A recently published study led by researchers at Northern Arizona University (NAU) looked at the potential effects of a pan-resistant strain of bacteria. Antibiotic resistance is the term for when a particular type of antibiotic no longer works on a type of bacteria.
Lead author of the study Benjamin Koch, a senior research scientist at NAU’s Center for Ecosystem Science and Society (Ecoss), said many strains of bacteria are currently resistant to multiple kinds of antibiotics and pan-resistant bacteria — which are resistant to all known antibiotics — are developing.
“Pan-resistance is really an eventual certainty that our public health enterprise hasn’t reckoned with yet in terms of what this problem will actually look like,” he said, adding that the study was meant as a way to begin to address the gap.
Koch and other researchers at NAU began creating their model of what pan-resistant bacteria could mean for health in 2019. They published their findings in Communications Medicine on Dec. 26, 2024.
Ecoss director Bruce Hungate was a co-author the study, alongside researchers from the Milken Institute School of Public Health at George Washington University and the University of Minnesota. The researchers used data on a multiresistant strain of E. coli as the foundation for their model of a pan-resistant strain of the bacteria — which does not currently exist.
The focus on E. coli is because it’s a cause of sepsis, which Koch said kills about 350,000 people in the United States each year.
“The strain [that they modeled their research on] was not even detectable prior to the year 2000 and quickly gained prominence among the panoply of E. coli strains that cause sepsis,” he said.
The researchers used information when the strain emerged, its growth since then and proportion of sepsis infections that are caused by that strain, using it in their model for a hypothetical pan-resistant strain of E. coli. They made assumptions about how a pan-resistant strain might differ by using mortality rates of patients who’d had a delay in getting antibiotics. Those with a longer wait before receiving antibiotics tended to have worse outcomes, Koch said, and infections caused by pan-resistant bacteria could be considered similar to an indefinite delay, because no available antibiotics would be an effective treatment.

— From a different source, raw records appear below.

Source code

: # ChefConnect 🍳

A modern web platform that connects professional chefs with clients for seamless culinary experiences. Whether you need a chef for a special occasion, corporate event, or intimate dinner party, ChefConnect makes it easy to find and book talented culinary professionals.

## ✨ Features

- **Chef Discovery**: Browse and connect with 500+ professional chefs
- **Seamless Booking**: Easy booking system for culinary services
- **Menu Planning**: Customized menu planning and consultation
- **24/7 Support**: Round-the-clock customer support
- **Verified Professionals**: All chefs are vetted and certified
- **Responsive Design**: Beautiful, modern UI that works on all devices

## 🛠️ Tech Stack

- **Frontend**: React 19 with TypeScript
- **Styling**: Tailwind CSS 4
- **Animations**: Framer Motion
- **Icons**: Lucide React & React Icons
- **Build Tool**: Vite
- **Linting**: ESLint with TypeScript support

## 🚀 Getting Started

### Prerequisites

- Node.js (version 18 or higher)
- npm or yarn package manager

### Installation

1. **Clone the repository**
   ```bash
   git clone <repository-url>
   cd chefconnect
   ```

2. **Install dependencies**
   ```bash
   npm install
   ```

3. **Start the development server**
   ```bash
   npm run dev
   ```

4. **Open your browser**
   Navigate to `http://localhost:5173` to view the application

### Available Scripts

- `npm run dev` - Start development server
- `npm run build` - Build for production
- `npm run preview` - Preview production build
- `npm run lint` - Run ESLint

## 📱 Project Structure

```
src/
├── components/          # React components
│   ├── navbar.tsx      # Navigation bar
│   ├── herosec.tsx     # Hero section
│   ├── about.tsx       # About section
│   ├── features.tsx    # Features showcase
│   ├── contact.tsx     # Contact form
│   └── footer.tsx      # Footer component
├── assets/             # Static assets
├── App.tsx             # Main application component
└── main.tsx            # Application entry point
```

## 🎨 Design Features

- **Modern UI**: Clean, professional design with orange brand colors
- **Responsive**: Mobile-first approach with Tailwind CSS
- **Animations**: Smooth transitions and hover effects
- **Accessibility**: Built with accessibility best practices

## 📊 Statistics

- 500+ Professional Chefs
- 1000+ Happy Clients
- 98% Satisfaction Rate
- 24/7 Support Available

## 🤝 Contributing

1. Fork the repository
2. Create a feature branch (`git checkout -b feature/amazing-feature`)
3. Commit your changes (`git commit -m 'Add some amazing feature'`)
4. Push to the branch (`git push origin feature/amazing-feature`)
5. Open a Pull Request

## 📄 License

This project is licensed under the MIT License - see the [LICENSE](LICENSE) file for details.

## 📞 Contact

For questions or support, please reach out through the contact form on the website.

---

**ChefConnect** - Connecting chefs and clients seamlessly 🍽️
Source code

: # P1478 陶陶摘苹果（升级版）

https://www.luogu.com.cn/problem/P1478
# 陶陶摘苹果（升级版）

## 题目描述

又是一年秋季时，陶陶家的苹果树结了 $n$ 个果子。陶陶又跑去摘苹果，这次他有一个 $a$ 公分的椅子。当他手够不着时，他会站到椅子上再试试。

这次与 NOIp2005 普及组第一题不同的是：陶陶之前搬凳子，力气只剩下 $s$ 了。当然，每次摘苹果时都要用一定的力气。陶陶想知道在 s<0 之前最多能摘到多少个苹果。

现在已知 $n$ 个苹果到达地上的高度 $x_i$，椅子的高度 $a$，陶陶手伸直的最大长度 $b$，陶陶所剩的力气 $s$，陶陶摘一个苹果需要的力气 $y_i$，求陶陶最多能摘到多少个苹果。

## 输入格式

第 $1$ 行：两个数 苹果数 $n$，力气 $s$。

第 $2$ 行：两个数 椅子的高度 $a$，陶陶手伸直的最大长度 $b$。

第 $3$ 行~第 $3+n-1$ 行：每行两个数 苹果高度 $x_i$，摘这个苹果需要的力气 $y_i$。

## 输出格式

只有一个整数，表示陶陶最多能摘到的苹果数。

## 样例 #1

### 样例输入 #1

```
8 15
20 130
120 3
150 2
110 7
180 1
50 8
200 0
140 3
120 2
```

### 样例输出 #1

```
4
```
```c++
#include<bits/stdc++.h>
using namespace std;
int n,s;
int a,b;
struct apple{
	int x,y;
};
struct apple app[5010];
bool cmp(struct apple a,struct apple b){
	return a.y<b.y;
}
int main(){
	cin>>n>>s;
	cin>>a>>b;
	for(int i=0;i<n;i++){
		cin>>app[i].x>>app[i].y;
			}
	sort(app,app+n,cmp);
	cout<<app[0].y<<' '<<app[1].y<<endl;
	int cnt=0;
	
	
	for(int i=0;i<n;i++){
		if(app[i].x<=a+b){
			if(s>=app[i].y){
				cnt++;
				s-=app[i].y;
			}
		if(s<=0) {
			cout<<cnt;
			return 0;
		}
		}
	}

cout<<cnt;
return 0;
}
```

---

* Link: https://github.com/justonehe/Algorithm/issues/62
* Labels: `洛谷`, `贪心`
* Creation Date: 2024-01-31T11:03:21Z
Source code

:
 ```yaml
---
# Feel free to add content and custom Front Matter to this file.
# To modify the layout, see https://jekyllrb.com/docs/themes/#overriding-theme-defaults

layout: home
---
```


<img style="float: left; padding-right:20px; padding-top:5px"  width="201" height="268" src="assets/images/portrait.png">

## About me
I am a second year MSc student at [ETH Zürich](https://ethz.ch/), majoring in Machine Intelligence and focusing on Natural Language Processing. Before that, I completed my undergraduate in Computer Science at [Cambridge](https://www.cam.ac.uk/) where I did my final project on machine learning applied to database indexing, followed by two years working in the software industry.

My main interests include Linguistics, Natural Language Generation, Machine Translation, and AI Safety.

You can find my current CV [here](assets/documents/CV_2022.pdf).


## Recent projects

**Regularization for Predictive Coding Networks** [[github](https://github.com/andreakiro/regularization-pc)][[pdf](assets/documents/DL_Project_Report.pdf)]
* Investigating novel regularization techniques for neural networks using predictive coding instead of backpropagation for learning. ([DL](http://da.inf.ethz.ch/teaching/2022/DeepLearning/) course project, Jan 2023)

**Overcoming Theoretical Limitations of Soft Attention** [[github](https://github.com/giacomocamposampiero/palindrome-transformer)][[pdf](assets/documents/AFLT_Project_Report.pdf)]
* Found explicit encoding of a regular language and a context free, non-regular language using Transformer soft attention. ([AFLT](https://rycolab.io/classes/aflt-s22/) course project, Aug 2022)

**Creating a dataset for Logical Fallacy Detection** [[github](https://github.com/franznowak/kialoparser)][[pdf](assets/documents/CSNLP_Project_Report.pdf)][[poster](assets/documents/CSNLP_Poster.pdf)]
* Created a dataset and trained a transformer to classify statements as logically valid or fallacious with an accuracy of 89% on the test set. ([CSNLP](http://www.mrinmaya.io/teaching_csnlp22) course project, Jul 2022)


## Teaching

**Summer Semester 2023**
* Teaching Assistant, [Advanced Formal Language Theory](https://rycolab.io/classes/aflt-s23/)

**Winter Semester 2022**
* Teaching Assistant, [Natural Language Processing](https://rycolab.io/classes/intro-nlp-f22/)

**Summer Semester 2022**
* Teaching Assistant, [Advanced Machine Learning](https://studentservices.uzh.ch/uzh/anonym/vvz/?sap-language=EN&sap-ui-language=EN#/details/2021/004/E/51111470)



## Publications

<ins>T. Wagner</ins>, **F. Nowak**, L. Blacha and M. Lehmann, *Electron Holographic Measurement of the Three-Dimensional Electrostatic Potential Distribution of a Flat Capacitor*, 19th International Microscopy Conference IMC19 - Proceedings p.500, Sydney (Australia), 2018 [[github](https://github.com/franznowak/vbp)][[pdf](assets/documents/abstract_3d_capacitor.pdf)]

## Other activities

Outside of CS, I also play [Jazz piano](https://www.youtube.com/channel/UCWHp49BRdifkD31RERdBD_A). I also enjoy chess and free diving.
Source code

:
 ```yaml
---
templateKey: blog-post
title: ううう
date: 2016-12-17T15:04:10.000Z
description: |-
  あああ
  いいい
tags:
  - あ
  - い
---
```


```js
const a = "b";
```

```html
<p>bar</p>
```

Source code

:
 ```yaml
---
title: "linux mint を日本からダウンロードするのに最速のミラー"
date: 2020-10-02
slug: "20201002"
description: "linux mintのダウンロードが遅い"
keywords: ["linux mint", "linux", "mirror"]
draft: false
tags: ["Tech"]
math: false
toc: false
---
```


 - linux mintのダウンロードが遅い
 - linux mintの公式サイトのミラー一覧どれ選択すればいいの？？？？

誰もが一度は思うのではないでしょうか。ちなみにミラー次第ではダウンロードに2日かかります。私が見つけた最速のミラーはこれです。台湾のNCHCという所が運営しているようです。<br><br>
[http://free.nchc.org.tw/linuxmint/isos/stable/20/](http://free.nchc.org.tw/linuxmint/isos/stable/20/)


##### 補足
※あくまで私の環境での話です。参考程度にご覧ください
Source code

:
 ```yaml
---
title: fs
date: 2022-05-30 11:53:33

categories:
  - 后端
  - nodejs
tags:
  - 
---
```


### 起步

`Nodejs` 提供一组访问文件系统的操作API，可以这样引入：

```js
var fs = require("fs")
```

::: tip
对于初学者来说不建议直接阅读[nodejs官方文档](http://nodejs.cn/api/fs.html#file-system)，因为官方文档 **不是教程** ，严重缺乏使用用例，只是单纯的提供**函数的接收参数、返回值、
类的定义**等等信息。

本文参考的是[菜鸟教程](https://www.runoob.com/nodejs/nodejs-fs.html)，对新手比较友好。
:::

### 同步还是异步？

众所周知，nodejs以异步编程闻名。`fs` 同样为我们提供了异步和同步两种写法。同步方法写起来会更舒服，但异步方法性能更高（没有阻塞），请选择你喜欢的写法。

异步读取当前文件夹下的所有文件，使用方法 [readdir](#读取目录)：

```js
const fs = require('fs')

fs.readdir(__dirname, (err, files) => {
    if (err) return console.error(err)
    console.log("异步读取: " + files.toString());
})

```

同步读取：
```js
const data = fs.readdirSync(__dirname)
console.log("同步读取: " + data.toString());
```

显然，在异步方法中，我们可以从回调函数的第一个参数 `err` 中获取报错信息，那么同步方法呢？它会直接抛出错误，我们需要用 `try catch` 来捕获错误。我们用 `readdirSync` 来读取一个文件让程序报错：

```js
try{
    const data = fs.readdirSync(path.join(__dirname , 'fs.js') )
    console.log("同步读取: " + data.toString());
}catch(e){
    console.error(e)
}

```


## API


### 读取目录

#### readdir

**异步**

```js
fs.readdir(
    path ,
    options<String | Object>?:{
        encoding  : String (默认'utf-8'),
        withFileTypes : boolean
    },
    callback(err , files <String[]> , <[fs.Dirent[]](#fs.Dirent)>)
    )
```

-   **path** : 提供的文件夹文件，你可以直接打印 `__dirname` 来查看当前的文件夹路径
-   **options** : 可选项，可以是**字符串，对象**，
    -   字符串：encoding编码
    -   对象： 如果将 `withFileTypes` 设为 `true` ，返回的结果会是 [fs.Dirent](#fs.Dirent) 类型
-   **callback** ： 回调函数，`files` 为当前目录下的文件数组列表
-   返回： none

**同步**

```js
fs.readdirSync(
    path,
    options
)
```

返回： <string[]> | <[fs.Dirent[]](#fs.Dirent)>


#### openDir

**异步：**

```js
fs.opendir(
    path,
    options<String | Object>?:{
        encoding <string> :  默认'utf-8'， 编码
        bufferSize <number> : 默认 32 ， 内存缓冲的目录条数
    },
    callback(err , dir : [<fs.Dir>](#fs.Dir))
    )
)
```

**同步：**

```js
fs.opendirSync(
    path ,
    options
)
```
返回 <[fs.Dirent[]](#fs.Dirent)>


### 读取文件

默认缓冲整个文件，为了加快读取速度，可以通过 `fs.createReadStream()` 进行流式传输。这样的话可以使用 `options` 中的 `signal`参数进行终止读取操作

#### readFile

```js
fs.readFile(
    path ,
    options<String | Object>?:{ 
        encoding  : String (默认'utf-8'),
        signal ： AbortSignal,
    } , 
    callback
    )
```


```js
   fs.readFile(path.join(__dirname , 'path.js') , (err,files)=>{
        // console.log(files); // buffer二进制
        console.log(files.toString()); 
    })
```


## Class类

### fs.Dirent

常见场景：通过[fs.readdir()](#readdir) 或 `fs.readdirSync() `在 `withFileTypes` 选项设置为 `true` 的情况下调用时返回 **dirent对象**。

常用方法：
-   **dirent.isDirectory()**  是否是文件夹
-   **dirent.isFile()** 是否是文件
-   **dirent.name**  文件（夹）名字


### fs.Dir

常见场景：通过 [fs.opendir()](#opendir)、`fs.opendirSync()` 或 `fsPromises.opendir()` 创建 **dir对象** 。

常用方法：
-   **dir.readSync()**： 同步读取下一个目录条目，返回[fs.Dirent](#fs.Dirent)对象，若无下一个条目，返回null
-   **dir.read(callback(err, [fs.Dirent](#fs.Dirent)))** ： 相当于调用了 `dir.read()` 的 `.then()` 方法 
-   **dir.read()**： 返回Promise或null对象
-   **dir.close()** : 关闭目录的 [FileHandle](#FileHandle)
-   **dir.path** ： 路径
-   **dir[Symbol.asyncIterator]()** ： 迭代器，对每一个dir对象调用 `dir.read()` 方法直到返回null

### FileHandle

The study’s most conservative model predicts a 1,700% increase in sepsis deaths within five years of this kind of pan-resistant strain emerging. This means that a hospital that currently has about 60 sepsis deaths a year would see more than 1,000, assuming all of the infections were caused by a pan-resistant strain. (Koch noted that sepsis is caused by a variety of bacteria as well as a variety of bacterial strains.)
While the study was not focused on how to respond to and prepare for pan-resistant bacteria, Koch outlined some approaches he thought would be necessary. These included preventing infections before they happen, minimizing inappropriate use of antibiotics in all contexts, as well as research to find and develop new antibiotics and reduce the effects of pan-resistance.
Koch said he thought it could be important to conduct similar research on other strains of bacteria.
“Similar modeling exercises for other pathogens would give clinicians, policymakers and the general public a more comprehensive preview of a post antibiotic world,” he said. “I think that’s important so that they can accurately prioritize antibiotic resistance in relation to the many other current public health problems.”